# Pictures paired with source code

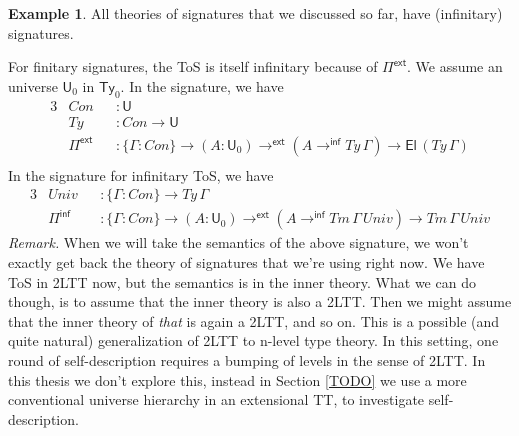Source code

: \documentclass[12pt,a4paper,twoside,openany]{book}
\theoremstyle{remark}
\theoremstyle{definition}
\newtheorem{myexample}{Example}
\theoremstyle{theorem}
\newcommand{\mi}[1]{\mathit{#1}}
\newcommand{\ms}[1]{\mathsf{#1}}
\newcommand{\Ty}{\mathsf{Ty}}
\newcommand{\U}{\mathsf{U}}
\newcommand{\El}{\mathsf{El}}
\newcommand{\Pie}{\Pi^{\mathsf{ext}}}
\newcommand{\toe}{\to^{\ms{ext}}}
\newcommand{\Piinf}{\Pi^{\mathsf{inf}}}
\newcommand{\toinf}{\to^{\ms{inf}}}
\begin{document}
\begin{myexample}
All theories of signatures that we discussed so far, have (infinitary)
signatures.

For finitary signatures, the ToS is itself infinitary because of $\Pie$. We
assume an universe $\U_0$ in $\Ty_0$. In the signature, we have
\begin{alignat*}{3}
  &\mi{Con} &&: \U \\
  &\mi{Ty} &&: \mi{Con} \to \U\\
  &\Pie &&: \{\Gamma : \mi{Con}\} \to (A : \U_0) \toe (A \toinf \mi{Ty}\,\Gamma) \to \El\,(\mi{Ty}\,\Gamma)\\
\end{alignat*}
In the signature for infinitary ToS, we have
\begin{alignat*}{3}
  &\mi{Univ} &&: \{\Gamma : \mi{Con}\} \to \mi{Ty}\,\Gamma\\
  &\Piinf    &&: \{\Gamma : \mi{Con}\} \to (A : \U_0) \toe (A \toinf \mi{Tm}\,\Gamma\,\mi{Univ}) \to \mi{Tm}\,\Gamma\,\mi{Univ}
\end{alignat*}
\emph{Remark.}
When we will take the semantics of the above signature, we won't
exactly get back the theory of signatures that we're using right now. We have
ToS in 2LTT now, but the semantics is in the inner theory. What we can do
though, is to assume that the inner theory is also a 2LTT. Then we might assume
that the inner theory of \emph{that} is again a 2LTT, and so on. This is a
possible (and quite natural) generalization of 2LTT to n-level type theory. In
this setting, one round of self-description requires a bumping of levels in the
sense of 2LTT. In this thesis we don't explore this, instead in Section
\ref{TODO} we use a more conventional universe hierarchy in an extensional TT,
to investigate self-description.
\end{myexample}
\end{document}

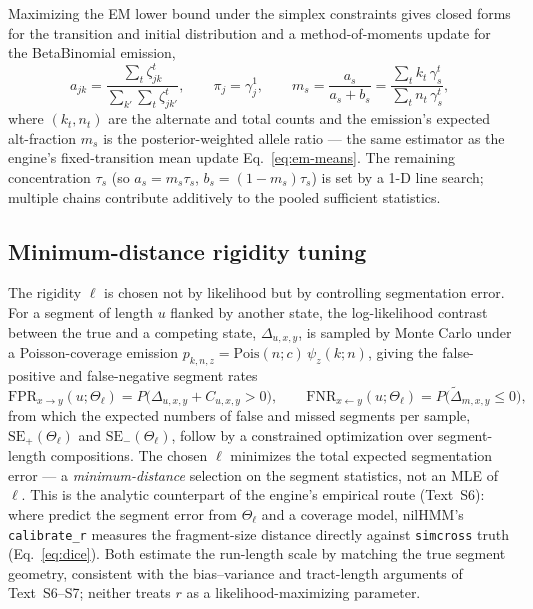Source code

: \documentclass[11pt]{article}
\newcommand{\Pois}{\mathrm{Pois}}
\begin{document}
Maximizing the EM lower bound under the simplex constraints gives closed forms for
the transition and initial distribution and a method-of-moments update for the
BetaBinomial emission,
\begin{equation}
a_{jk}=\frac{\sum_t \zeta^t_{jk}}{\sum_{k'}\sum_t \zeta^t_{jk'}},
\qquad
\pi_j=\gamma^1_j,
\qquad
m_s=\frac{a_s}{a_s+b_s}=\frac{\sum_t k_t\,\gamma^t_s}{\sum_t n_t\,\gamma^t_s},
\label{eq:mstep}
\end{equation}
where $(k_t,n_t)$ are the alternate and total counts and the emission's expected
alt-fraction $m_s$ is the posterior-weighted allele ratio --- the same estimator as
the engine's fixed-transition mean update Eq.~\eqref{eq:em-means}. The remaining
concentration $\tau_s$ (so $a_s=m_s\tau_s$, $b_s=(1-m_s)\tau_s$) is set by a 1-D line
search; multiple chains contribute additively to the pooled sufficient statistics.

\subsection{Minimum-distance rigidity tuning}
\label{sec:rhmm-rigidity}

The rigidity $\ell$ is chosen not by likelihood but by controlling segmentation error.
For a segment of length $u$ flanked by another state, the log-likelihood contrast
between the true and a competing state, $\Delta_{u,x,y}$, is sampled by Monte Carlo
under a Poisson-coverage emission $p_{k,n,z}=\Pois(n;c)\,\psi_z(k;n)$, giving the
false-positive and false-negative segment rates
\begin{equation}
\mathrm{FPR}_{x\to y}(u;\Theta_\ell)=P\!\big(\Delta_{u,x,y}+C_{u,x,y}>0\big),
\qquad
\mathrm{FNR}_{x\leftarrow y}(u;\Theta_\ell)=P\!\big(\tilde\Delta_{m,x,y}\le 0\big),
\label{eq:fprfnr}
\end{equation}
from which the expected numbers of false and missed segments per sample,
$\mathrm{SE}_+(\Theta_\ell)$ and $\mathrm{SE}_-(\Theta_\ell)$, follow by a constrained
optimization over segment-length compositions. The chosen $\ell$ minimizes the total
expected segmentation error --- a \emph{minimum-distance} selection on the segment
statistics, not an MLE of $\ell$. This is the analytic counterpart of the engine's
empirical route (Text~S6): where \citet{rtiger_2023} predict the segment error from
$\Theta_\ell$ and a coverage model, nilHMM's \texttt{calibrate\_r} measures the
fragment-size distance directly against \texttt{simcross} truth
(Eq.~\eqref{eq:dice}). Both estimate the run-length scale by matching the true
segment geometry, consistent with the bias--variance and tract-length arguments of
Text~S6--S7; neither treats $r$ as a likelihood-maximizing parameter.
\end{document}
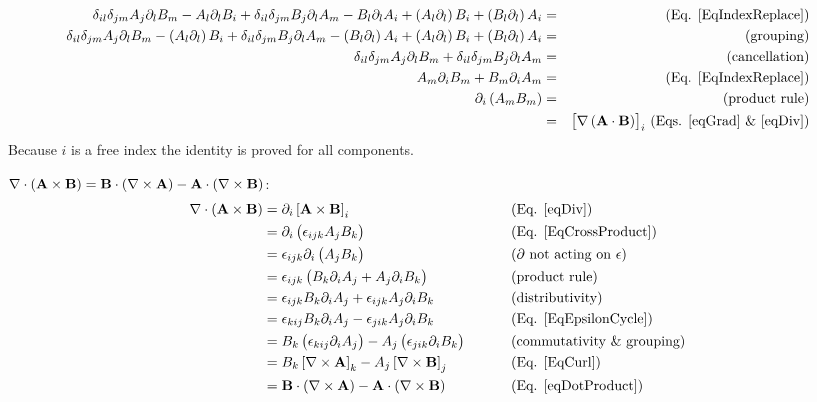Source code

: {\begin{eqnarray}
\delta_{il}\delta_{jm}A_{j}\partial_{l}B_{m}-A_{l}\partial_{l}B_{i}+\delta_{il}
\delta_{jm}B_{j}\partial_{l}A_{m}-B_{l}\partial_{l}A_{i}+\left(A_{l}\partial_{l}
\right)B_{i}+\left(B_{l}\partial_{l}\right)A_{i} & = & \,\,\text{(Eq. 
\ref{EqIndexReplace})}\nonumber \\
\delta_{il}\delta_{jm}A_{j}\partial_{l}B_{m}-\left(A_{l}\partial_{l}\right)B_{i}
+\delta_{il}\delta_{jm}B_{j}\partial_{l}A_{m}-\left(B_{l}\partial_{l}\right)A_{i
}+\left(A_{l}\partial_{l}\right)B_{i}+\left(B_{l}\partial_{l}\right)A_{i} & = & 
\,\,\text{(grouping)}\nonumber \\
\delta_{il}\delta_{jm}A_{j}\partial_{l}B_{m}+\delta_{il}\delta_{jm}B_{j}
\partial_{l}A_{m} & = & \,\,\text{(cancellation)}\nonumber \\
A_{m}\partial_{i}B_{m}+B_{m}\partial_{i}A_{m} & = & \,\,\text{(Eq. 
\ref{EqIndexReplace})}\nonumber \\
\partial_{i}\left(A_{m}B_{m}\right) & = & \,\,\text{(product rule)}\nonumber \\
 & = & 
\left[\nabla\left(\mathbf{ A}\cdot\mathbf{ B}\right)\right]_{i}\,\text{(Eqs. 
\ref{eqGrad} \& \ref{eqDiv})}\nonumber
\end{eqnarray}
}Because $i$ is a free index the identity is proved for all components.

 
$\nabla\cdot\left(\mathbf{ A}\times\mathbf{ B}\right)=\mathbf{ B}
\cdot\left(\nabla\times\mathbf{ A}\right)-\mathbf{ A}
\cdot\left(\nabla\times\mathbf{ B}\right)$:
\begin{equation}
\begin{aligned}\nabla\cdot\left(\mathbf{ A}\times\mathbf{ B}\right) & 
=\partial_{i}\left[\mathbf{ A}\times\mathbf{ B}\right]_{i} & 
\,\,\,\,\,\,\,\,\,\,\,\,\,\, & \text{(Eq. \ref{eqDiv})}\\
 & =\partial_{i}\left(\epsilon_{ijk}A_{j}B_{k}\right) &  & \text{(Eq. 
\ref{EqCrossProduct})}\\
 & =\epsilon_{ijk}\partial_{i}\left(A_{j}B_{k}\right) &  & 
\text{(\ensuremath{\partial}\ not acting on \ensuremath{\epsilon})}\\
 & =\epsilon_{ijk}\left(B_{k}\partial_{i}A_{j}+A_{j}\partial_{i}B_{k}\right) &  
& \text{(product rule)}\\
 & =\epsilon_{ijk}B_{k}\partial_{i}A_{j}+\epsilon_{ijk}A_{j}\partial_{i}B_{k} &  
& \text{(distributivity)}\\
 & =\epsilon_{kij}B_{k}\partial_{i}A_{j}-\epsilon_{jik}A_{j}\partial_{i}B_{k} &  
& \text{(Eq. \ref{EqEpsilonCycle})}\\
 & 
=B_{k}\left(\epsilon_{kij}\partial_{i}A_{j}\right)-A_{j}\left(\epsilon_{jik}
\partial_{i}B_{k}\right) &  & \text{(commutativity \& grouping)}\\
 & 
=B_{k}\left[\nabla\times\mathbf{ A}\right]_{k}-A_{j}\left[\nabla\times\mathbf{ B}
\right]_{j} &  & \text{(Eq. \ref{EqCurl})}\\
 & 
=\mathbf{ B}\cdot\left(\nabla\times\mathbf{ A}\right)-\mathbf{ A}
\cdot\left(\nabla\times\mathbf{ B}\right) &  & \text{(Eq. \ref{eqDotProduct})}
\end{aligned}
\end{equation}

# WHAT YOU NEED TO DO
Go through the data above and copy each line in which "theoremstyle" appears.

# COMPLETED TASK
\theoremstyle{remark}
\theoremstyle{definition}
\theoremstyle{theorem}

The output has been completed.